[Extracted data entries]

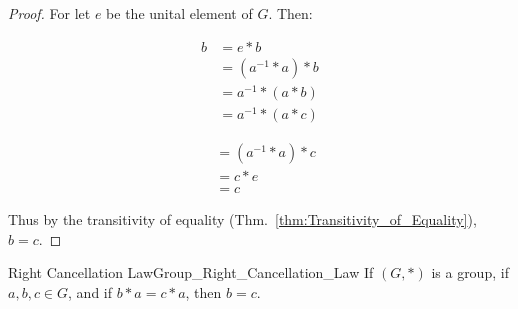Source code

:     \begin{proof}
        For let $e$ be the unital element of $G$. Then:
        \par\vspace{-2.5ex}
        \begin{minipage}[t]{0.49\textwidth}
            \centering
            \begin{align}
                b&=e*b
                \tag{Identity}\\
                &=(a^{\minus{1}}*a)*b
                \tag{Inverse}\\
                &=a^{\minus{1}}*(a*b)
                \tag{Associativity}\\
                &=a^{\minus{1}}*(a*c)
                \tag{Hypothesis}
            \end{align}
        \end{minipage}
        \hfill
        \begin{minipage}[t]{0.49\textwidth}
            \centering
            \begin{align}
                &=(a^{\minus{1}}*a)*c
                \tag{Associativity}\\
                &=c*e
                \tag{Inverse}\\
                &=c
                \tag{Identity}
            \end{align}
        \end{minipage}
        \par\vspace{2.5ex}
        Thus by the transitivity of equality
        (Thm.~\ref{thm:Transitivity_of_Equality}), $b=c$.
    \end{proof}
    \begin{ltheorem}{Right Cancellation Law}{Group_Right_Cancellation_Law}
        If $(G,*)$ is a group, if $a,b,c\in{G}$, and if $b*a=c*a$, then $b=c$.
    \end{ltheorem}
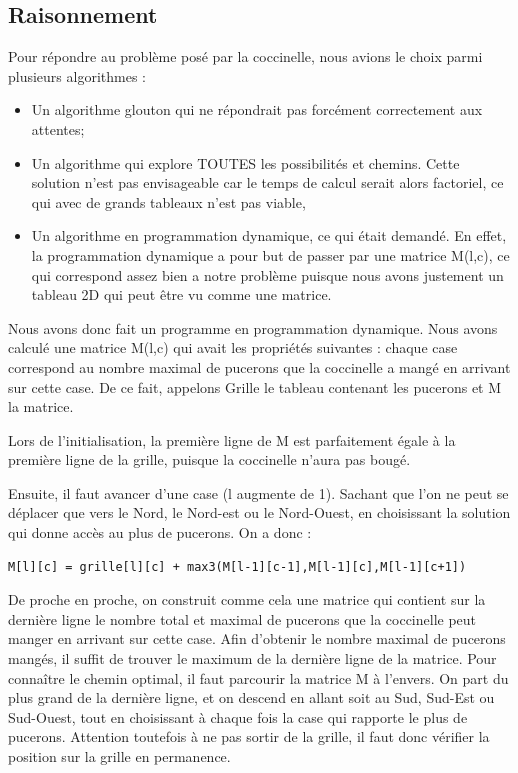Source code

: \documentclass[12pt]{article}
\begin{document}
\subsection{Raisonnement}
Pour répondre au problème posé par la coccinelle, nous avions le choix parmi plusieurs algorithmes :
\begin{itemize}
    \item Un algorithme glouton qui ne répondrait pas forcément correctement aux attentes;

    \item Un algorithme qui explore TOUTES les possibilités et chemins. Cette solution n'est pas envisageable car le temps de calcul serait alors factoriel, ce qui avec de grands tableaux n'est pas viable,

    \item Un algorithme en programmation dynamique, ce qui était demandé. En effet, la programmation dynamique a pour but de passer par une matrice M(l,c), ce qui correspond assez bien a notre problème puisque nous avons justement un tableau 2D qui peut être vu comme une matrice.
\end{itemize}

Nous avons donc fait un programme en programmation dynamique. Nous avons calculé une matrice M(l,c) qui avait les propriétés suivantes : chaque case correspond au nombre maximal de pucerons que la coccinelle a mangé en arrivant sur cette case. De ce fait, appelons Grille le tableau contenant les pucerons et M la matrice.

Lors de l'initialisation, la première ligne de M est parfaitement égale à la première ligne de la grille, puisque la coccinelle n'aura pas bougé.

Ensuite, il faut avancer d'une case (l augmente de 1). Sachant que l'on ne peut se déplacer que vers le Nord, le Nord-est ou le Nord-Ouest, en choisissant la solution qui donne accès au plus de pucerons. \newline
On a donc :

\begin{lstlisting}
M[l][c] = grille[l][c] + max3(M[l-1][c-1],M[l-1][c],M[l-1][c+1])
\end{lstlisting}

\newpage
De proche en proche, on construit comme cela une matrice qui contient sur la dernière ligne le nombre total et maximal de pucerons que la coccinelle peut manger en arrivant sur cette case.
\newline Afin d'obtenir le nombre maximal de pucerons mangés, il suffit de trouver le maximum de la dernière ligne de la matrice.
\newline Pour connaître le chemin optimal, il faut parcourir la matrice M à l'envers. On part du plus grand de la dernière ligne, et on descend en allant soit au Sud, Sud-Est ou Sud-Ouest, tout en choisissant à chaque fois la case qui rapporte le plus de pucerons.
\newline Attention toutefois à ne pas sortir de la grille, il faut donc vérifier la position sur la grille en permanence.
\end{document}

ABOUT THIS TASK>
Give again the stretch of the entries above that begins at the line with "Thus by the transitivity of equality" and ends at the line with "Lors de l'initialisation, la", word for word, with no pictures.

SOLUTION TO THE PROBLEM>
        Thus by the transitivity of equality
        (Thm.~\ref{thm:Transitivity_of_Equality}), $b=c$.
    \end{proof}
    \begin{ltheorem}{Right Cancellation Law}{Group_Right_Cancellation_Law}
        If $(G,*)$ is a group, if $a,b,c\in{G}$, and if $b*a=c*a$, then $b=c$.
    \end{ltheorem}
Source code

: \documentclass[12pt]{article}
\begin{document}
\subsection{Raisonnement}
Pour répondre au problème posé par la coccinelle, nous avions le choix parmi plusieurs algorithmes :
\begin{itemize}
    \item Un algorithme glouton qui ne répondrait pas forcément correctement aux attentes;

    \item Un algorithme qui explore TOUTES les possibilités et chemins. Cette solution n'est pas envisageable car le temps de calcul serait alors factoriel, ce qui avec de grands tableaux n'est pas viable,

    \item Un algorithme en programmation dynamique, ce qui était demandé. En effet, la programmation dynamique a pour but de passer par une matrice M(l,c), ce qui correspond assez bien a notre problème puisque nous avons justement un tableau 2D qui peut être vu comme une matrice.
\end{itemize}

Nous avons donc fait un programme en programmation dynamique. Nous avons calculé une matrice M(l,c) qui avait les propriétés suivantes : chaque case correspond au nombre maximal de pucerons que la coccinelle a mangé en arrivant sur cette case. De ce fait, appelons Grille le tableau contenant les pucerons et M la matrice.

Lors de l'initialisation, la première ligne de M est parfaitement égale à la première ligne de la grille, puisque la coccinelle n'aura pas bougé.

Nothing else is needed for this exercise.